Chap. 36. » Je commencerai par nos aïeux : c’est un tribut que nous leur devons dans une telle circonstance. De tout temps possesseurs de cette contrée, ils nous l’ont léguée de race en race, libre jusqu’à ce jour, grâces à leurs vertus ; ils ont donc un droit acquis a nos éloges. Mais que ne devons-nous pas surtout aux auteurs de nos jours, qui, reculant les bornes du domaine dont ils avaient hérité, nous ont transmis, non sans de grands efforts, tout ce que nous possédons aujourd’hui ! En leur offrant ce légitime hommage, nous ajouterons cependant que c’est à nous, à ceux d’entre nous qui sont dans la force et la maturité de l’âge, que cet empire doit sa stabilité. C’est nous qui avons rendu cette république aussi redoutable pendant la guerre que florissante pendant la paix.
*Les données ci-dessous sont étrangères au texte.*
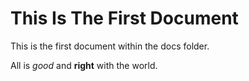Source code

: # This Is The First Document

This is the first document within the docs folder. 

All is *good* and **right** with the world.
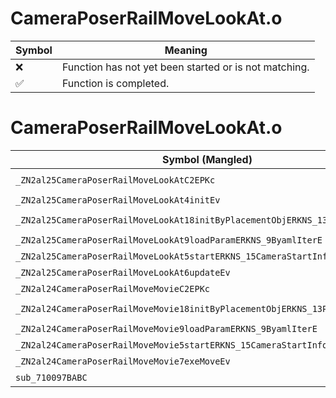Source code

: # CameraPoserRailMoveLookAt.o
| Symbol | Meaning 
| ------------- | ------------- 
| :x: | Function has not yet been started or is not matching. 
| :white_check_mark: | Function is completed. 


# CameraPoserRailMoveLookAt.o
| Symbol (Mangled) | Symbol (Demangled) | Decompiled? |
| ------------- |  ------------- | ------------- |
| `_ZN2al25CameraPoserRailMoveLookAtC2EPKc` | `al::CameraPoserRailMoveLookAt::CameraPoserRailMoveLookAt(char const*)` | :white_check_mark: |
| `_ZN2al25CameraPoserRailMoveLookAt4initEv` | `al::CameraPoserRailMoveLookAt::init(void)` | :white_check_mark: |
| `_ZN2al25CameraPoserRailMoveLookAt18initByPlacementObjERKNS_13PlacementInfoE` | `al::CameraPoserRailMoveLookAt::initByPlacementObj(al::PlacementInfo const&)` | :white_check_mark: |
| `_ZN2al25CameraPoserRailMoveLookAt9loadParamERKNS_9ByamlIterE` | `al::CameraPoserRailMoveLookAt::loadParam(al::ByamlIter const&)` | :white_check_mark: |
| `_ZN2al25CameraPoserRailMoveLookAt5startERKNS_15CameraStartInfoE` | `al::CameraPoserRailMoveLookAt::start(al::CameraStartInfo const&)` | :white_check_mark: |
| `_ZN2al25CameraPoserRailMoveLookAt6updateEv` | `al::CameraPoserRailMoveLookAt::update(void)` | :white_check_mark: |
| `_ZN2al24CameraPoserRailMoveMovieC2EPKc` | `al::CameraPoserRailMoveMovie::CameraPoserRailMoveMovie(char const*)` | :white_check_mark: |
| `_ZN2al24CameraPoserRailMoveMovie18initByPlacementObjERKNS_13PlacementInfoE` | `al::CameraPoserRailMoveMovie::initByPlacementObj(al::PlacementInfo const&)` | :white_check_mark: |
| `_ZN2al24CameraPoserRailMoveMovie9loadParamERKNS_9ByamlIterE` | `al::CameraPoserRailMoveMovie::loadParam(al::ByamlIter const&)` | :white_check_mark: |
| `_ZN2al24CameraPoserRailMoveMovie5startERKNS_15CameraStartInfoE` | `al::CameraPoserRailMoveMovie::start(al::CameraStartInfo const&)` | :white_check_mark: |
| `_ZN2al24CameraPoserRailMoveMovie7exeMoveEv` | `al::CameraPoserRailMoveMovie::exeMove(void)` | :white_check_mark: |
| `sub_710097BABC` | `` | :white_check_mark: |
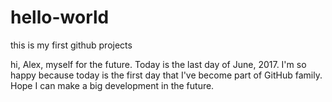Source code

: # hello-world
this is my first github projects

hi, Alex, myself for the future. Today is the last day of June, 2017. I'm so happy because today is the first day that I've become part of GitHub family. Hope I can make a big development in the future.
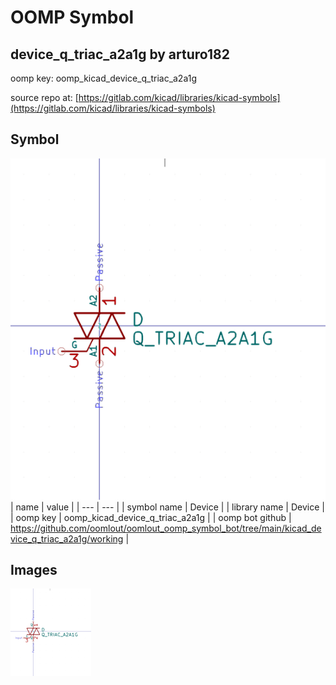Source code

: # OOMP Symbol  
## device_q_triac_a2a1g  by arturo182  
  
oomp key: oomp_kicad_device_q_triac_a2a1g  
  
source repo at: [https://gitlab.com/kicad/libraries/kicad-symbols](https://gitlab.com/kicad/libraries/kicad-symbols)  
## Symbol  
  
[![working.png](working_600.png)](working.png)  
| name | value | 
| --- | --- | 
| symbol name | Device | 
| library name | Device | 
| oomp key | oomp_kicad_device_q_triac_a2a1g | 
| oomp bot github | https://github.com/oomlout/oomlout_oomp_symbol_bot/tree/main/kicad_device_q_triac_a2a1g/working | 
## Images  
  
[![working.png](working_140.png)](working.png)  
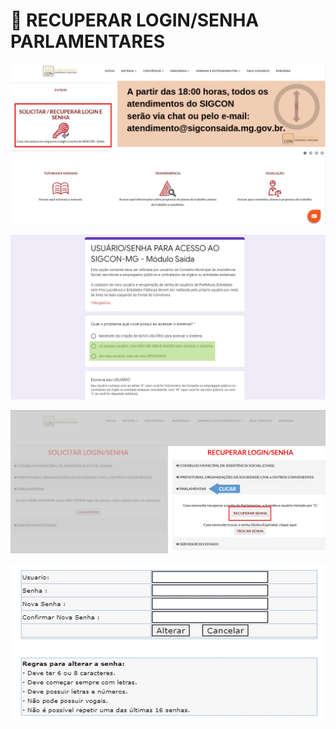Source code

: # 🔏 RECUPERAR LOGIN/SENHA PARLAMENTARES



![](../.gitbook/assets/manual_parlamentares_pagina-inicial_solicitar-login-senha-1.jpg)

![](../.gitbook/assets/manual_parlamentares_recuperar-login-senha_forms.jpg)

![](../.gitbook/assets/manual_parlamentares_recuperar-login-senha.jpg)

![](../.gitbook/assets/manual_parlamentares_trocar-login-senha_depois-de-receber-o-email.jpg)

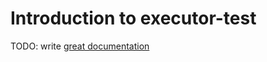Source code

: # Introduction to executor-test

TODO: write [great documentation](http://jacobian.org/writing/what-to-write/)
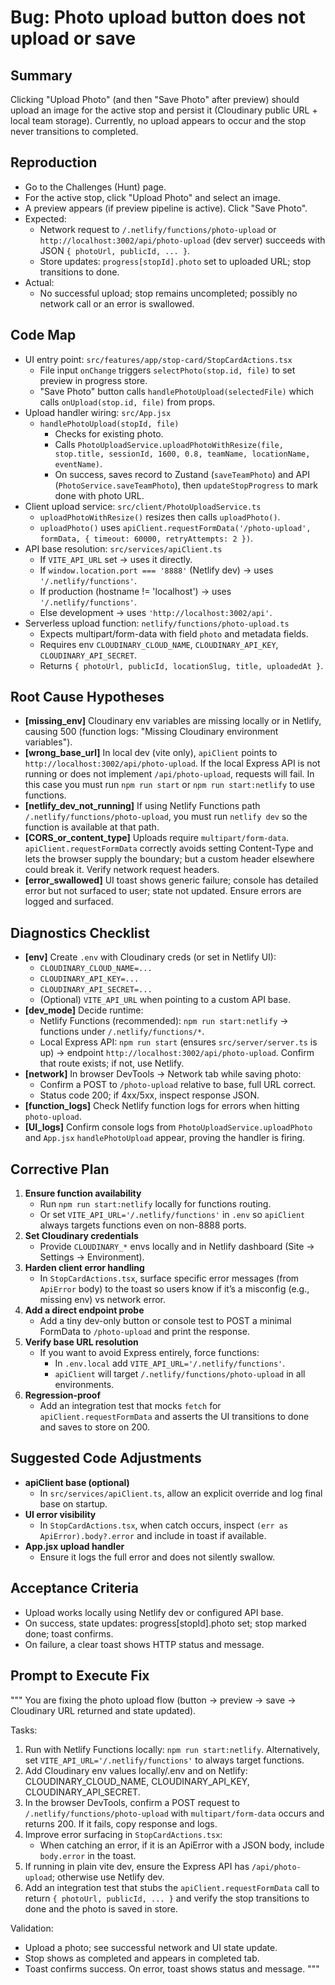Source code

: # Bug: Photo upload button does not upload or save

## Summary
Clicking "Upload Photo" (and then "Save Photo" after preview) should upload an image for the active stop and persist it (Cloudinary public URL + local team storage). Currently, no upload appears to occur and the stop never transitions to completed.

## Reproduction
- Go to the Challenges (Hunt) page.
- For the active stop, click "Upload Photo" and select an image.
- A preview appears (if preview pipeline is active). Click "Save Photo".
- Expected:
  - Network request to `/.netlify/functions/photo-upload` or `http://localhost:3002/api/photo-upload` (dev server) succeeds with JSON `{ photoUrl, publicId, ... }`.
  - Store updates: `progress[stopId].photo` set to uploaded URL; stop transitions to done.
- Actual:
  - No successful upload; stop remains uncompleted; possibly no network call or an error is swallowed.

## Code Map
- UI entry point: `src/features/app/stop-card/StopCardActions.tsx`
  - File input `onChange` triggers `selectPhoto(stop.id, file)` to set preview in progress store.
  - "Save Photo" button calls `handlePhotoUpload(selectedFile)` which calls `onUpload(stop.id, file)` from props.
- Upload handler wiring: `src/App.jsx`
  - `handlePhotoUpload(stopId, file)`
    - Checks for existing photo.
    - Calls `PhotoUploadService.uploadPhotoWithResize(file, stop.title, sessionId, 1600, 0.8, teamName, locationName, eventName)`.
    - On success, saves record to Zustand (`saveTeamPhoto`) and API (`PhotoService.saveTeamPhoto`), then `updateStopProgress` to mark done with photo URL.
- Client upload service: `src/client/PhotoUploadService.ts`
  - `uploadPhotoWithResize()` resizes then calls `uploadPhoto()`.
  - `uploadPhoto()` uses `apiClient.requestFormData('/photo-upload', formData, { timeout: 60000, retryAttempts: 2 })`.
- API base resolution: `src/services/apiClient.ts`
  - If `VITE_API_URL` set → uses it directly.
  - If `window.location.port === '8888'` (Netlify dev) → uses `'/.netlify/functions'`.
  - If production (hostname != 'localhost') → uses `'/.netlify/functions'`.
  - Else development → uses `'http://localhost:3002/api'`.
- Serverless upload function: `netlify/functions/photo-upload.ts`
  - Expects multipart/form-data with field `photo` and metadata fields.
  - Requires env `CLOUDINARY_CLOUD_NAME`, `CLOUDINARY_API_KEY`, `CLOUDINARY_API_SECRET`.
  - Returns `{ photoUrl, publicId, locationSlug, title, uploadedAt }`.

## Root Cause Hypotheses
- __[missing_env]__ Cloudinary env variables are missing locally or in Netlify, causing 500 (function logs: "Missing Cloudinary environment variables").
- __[wrong_base_url]__ In local dev (vite only), `apiClient` points to `http://localhost:3002/api/photo-upload`. If the local Express API is not running or does not implement `/api/photo-upload`, requests will fail. In this case you must run `npm run start` or `npm run start:netlify` to use functions.
- __[netlify_dev_not_running]__ If using Netlify Functions path `/.netlify/functions/photo-upload`, you must run `netlify dev` so the function is available at that path.
- __[CORS_or_content_type]__ Uploads require `multipart/form-data`. `apiClient.requestFormData` correctly avoids setting Content-Type and lets the browser supply the boundary; but a custom header elsewhere could break it. Verify network request headers.
- __[error_swallowed]__ UI toast shows generic failure; console has detailed error but not surfaced to user; state not updated. Ensure errors are logged and surfaced.

## Diagnostics Checklist
- __[env]__ Create `.env` with Cloudinary creds (or set in Netlify UI):
  - `CLOUDINARY_CLOUD_NAME=...`
  - `CLOUDINARY_API_KEY=...`
  - `CLOUDINARY_API_SECRET=...`
  - (Optional) `VITE_API_URL` when pointing to a custom API base.
- __[dev_mode]__ Decide runtime:
  - Netlify Functions (recommended): `npm run start:netlify` → functions under `/.netlify/functions/*`.
  - Local Express API: `npm run start` (ensures `src/server/server.ts` is up) → endpoint `http://localhost:3002/api/photo-upload`. Confirm that route exists; if not, use Netlify.
- __[network]__ In browser DevTools → Network tab while saving photo:
  - Confirm a POST to `/photo-upload` relative to base, full URL correct.
  - Status code 200; if 4xx/5xx, inspect response JSON.
- __[function_logs]__ Check Netlify function logs for errors when hitting `photo-upload`.
- __[UI_logs]__ Confirm console logs from `PhotoUploadService.uploadPhoto` and `App.jsx` `handlePhotoUpload` appear, proving the handler is firing.

## Corrective Plan
1) __Ensure function availability__
   - Run `npm run start:netlify` locally for functions routing.
   - Or set `VITE_API_URL='/.netlify/functions'` in `.env` so `apiClient` always targets functions even on non-8888 ports.
2) __Set Cloudinary credentials__
   - Provide `CLOUDINARY_*` envs locally and in Netlify dashboard (Site → Settings → Environment).
3) __Harden client error handling__
   - In `StopCardActions.tsx`, surface specific error messages (from `ApiError` body) to the toast so users know if it’s a misconfig (e.g., missing env) vs network error.
4) __Add a direct endpoint probe__
   - Add a tiny dev-only button or console test to POST a minimal FormData to `/photo-upload` and print the response.
5) __Verify base URL resolution__
   - If you want to avoid Express entirely, force functions:
     - In `.env.local` add `VITE_API_URL='/.netlify/functions'`.
     - `apiClient` will target `/.netlify/functions/photo-upload` in all environments.
6) __Regression-proof__
   - Add an integration test that mocks `fetch` for `apiClient.requestFormData` and asserts the UI transitions to done and saves to store on 200.

## Suggested Code Adjustments
- __apiClient base (optional)__
  - In `src/services/apiClient.ts`, allow an explicit override and log final base on startup.
- __UI error visibility__
  - In `StopCardActions.tsx`, when catch occurs, inspect `(err as ApiError).body?.error` and include in toast if available.
- __App.jsx upload handler__
  - Ensure it logs the full error and does not silently swallow.

## Acceptance Criteria
- Upload works locally using Netlify dev or configured API base.
- On success, state updates: progress[stopId].photo set; stop marked done; toast confirms.
- On failure, a clear toast shows HTTP status and message.

## Prompt to Execute Fix
"""
You are fixing the photo upload flow (button → preview → save → Cloudinary URL returned and state updated).

Tasks:
1) Run with Netlify Functions locally: `npm run start:netlify`. Alternatively, set `VITE_API_URL='/.netlify/functions'` to always target functions.
2) Add Cloudinary env values locally/.env and on Netlify: CLOUDINARY_CLOUD_NAME, CLOUDINARY_API_KEY, CLOUDINARY_API_SECRET.
3) In the browser DevTools, confirm a POST request to `/.netlify/functions/photo-upload` with `multipart/form-data` occurs and returns 200. If it fails, copy response and logs.
4) Improve error surfacing in `StopCardActions.tsx`:
   - When catching an error, if it is an ApiError with a JSON body, include `body.error` in the toast.
5) If running in plain vite dev, ensure the Express API has `/api/photo-upload`; otherwise use Netlify dev.
6) Add an integration test that stubs the `apiClient.requestFormData` call to return `{ photoUrl, publicId, ... }` and verify the stop transitions to done and the photo is saved in store.

Validation:
- Upload a photo; see successful network and UI state update.
- Stop shows as completed and appears in completed tab.
- Toast confirms success. On error, toast shows status and message.
"""

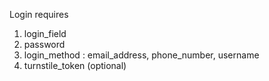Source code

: Login requires

1. login_field
2. password
3. login_method : email_address, phone_number, username
4. turnstile_token (optional)
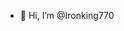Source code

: - 👋 Hi, I’m @Ironking770
<!---
Ironking770/Ironking770 is a ✨ special ✨ repository because its `README.md` (this file) appears on your GitHub profile.
You can click the Preview link to take a look at your changes.
--->
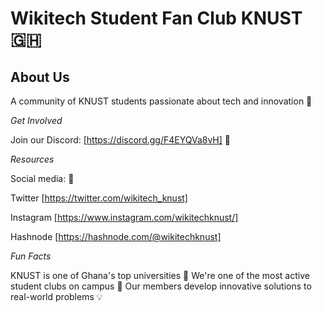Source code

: # Wikitech Student Fan Club KNUST 🇬🇭

## About Us

A community of KNUST students passionate about tech and innovation 🚀

*Get Involved*

Join our Discord: [https://discord.gg/F4EYQVa8vH] 💬

*Resources*

Social media: 📱

Twitter [https://twitter.com/wikitech_knust]

Instagram [https://www.instagram.com/wikitechknust/]

Hashnode [https://hashnode.com/@wikitechknust]


*Fun Facts*

KNUST is one of Ghana's top universities 🏫
We're one of the most active student clubs on campus 🎉
Our members develop innovative solutions to real-world problems 💡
» Il n’est aucun de vous qui ne connaisse ces combats livrés par nos ancêtres pour la défense de la patrie, et ces guerres moins anciennes où nos pères et nous-mêmes signalâmes notre valeur contre les Hellènes et les Barbares. Sans vous fatiguer de ce récit, je vais vous parler avant tout, et des vertus qui nous ont conduits aux premiers degrés de cette puissance, et de la forme de notre gouvernement, et des mœurs auxquelles nous devons cette grandeur actuelle. Je passerai ensuite à l’éloge de nos guerriers. Ces considérations ne sauraient être étrangères à la cérémonie qui nous rassemble. J’en crois d’ailleurs le développement utile à cette foule de citoyens et d’étrangers réunis en ce lieu pour m’entendre.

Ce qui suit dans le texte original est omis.